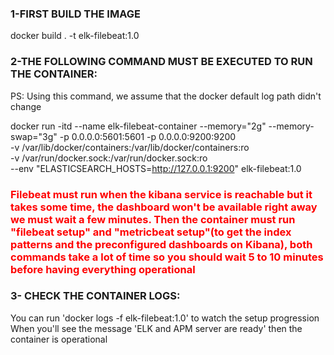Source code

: <h3>1-FIRST BUILD THE IMAGE</h3>

docker build . -t elk-filebeat:1.0


<h3>2-THE FOLLOWING COMMAND MUST BE EXECUTED TO RUN THE CONTAINER:</h3>

PS: Using this command, we assume that the docker default log path didn't change

docker run -itd --name elk-filebeat-container --memory="2g" --memory-swap="3g" -p 0.0.0.0:5601:5601 -p 0.0.0.0:9200:9200 \
-v /var/lib/docker/containers:/var/lib/docker/containers:ro \
-v /var/run/docker.sock:/var/run/docker.sock:ro \
--env "ELASTICSEARCH_HOSTS=http://127.0.0.1:9200" elk-filebeat:1.0

<h3 style="color:red;">Filebeat must run when the kibana service is reachable but it takes some time, the dashboard won't be available right away we must wait a few minutes. Then the container must run "filebeat setup" and "metricbeat setup"(to get the index patterns and the preconfigured dashboards on Kibana), both commands take a lot of time so you should wait 5 to 10 minutes before having everything operational </h3>

<h3>3- CHECK THE CONTAINER LOGS:</h3>

You can run 'docker logs -f elk-filebeat:1.0' to watch the setup progression
When you'll see the message 'ELK and APM server are ready' then the container is operational

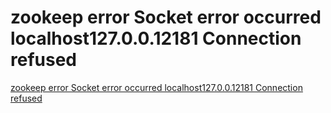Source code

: # zookeep error Socket error occurred localhost127.0.0.12181 Connection refused
[zookeep error Socket error occurred localhost127.0.0.12181 Connection refused](https://aiwithcloud.com/2022/09/19/zookeep_error_socket_error_occurred_localhost127-0-0-12181_connection_refused/)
○ ○ ○
# REQUIRED WORK
Copy out, unchanged, the span of lines beginning with the one that includes "<h3>3- CHECK THE CONTAINER LOGS:</h3>" and running through the final line of the material above. Leave the pictures out.

# EXERCISE ANSWER
<h3>3- CHECK THE CONTAINER LOGS:</h3>

You can run 'docker logs -f elk-filebeat:1.0' to watch the setup progression
When you'll see the message 'ELK and APM server are ready' then the container is operational

Source code

: # zookeep error Socket error occurred localhost127.0.0.12181 Connection refused
[zookeep error Socket error occurred localhost127.0.0.12181 Connection refused](https://aiwithcloud.com/2022/09/19/zookeep_error_socket_error_occurred_localhost127-0-0-12181_connection_refused/)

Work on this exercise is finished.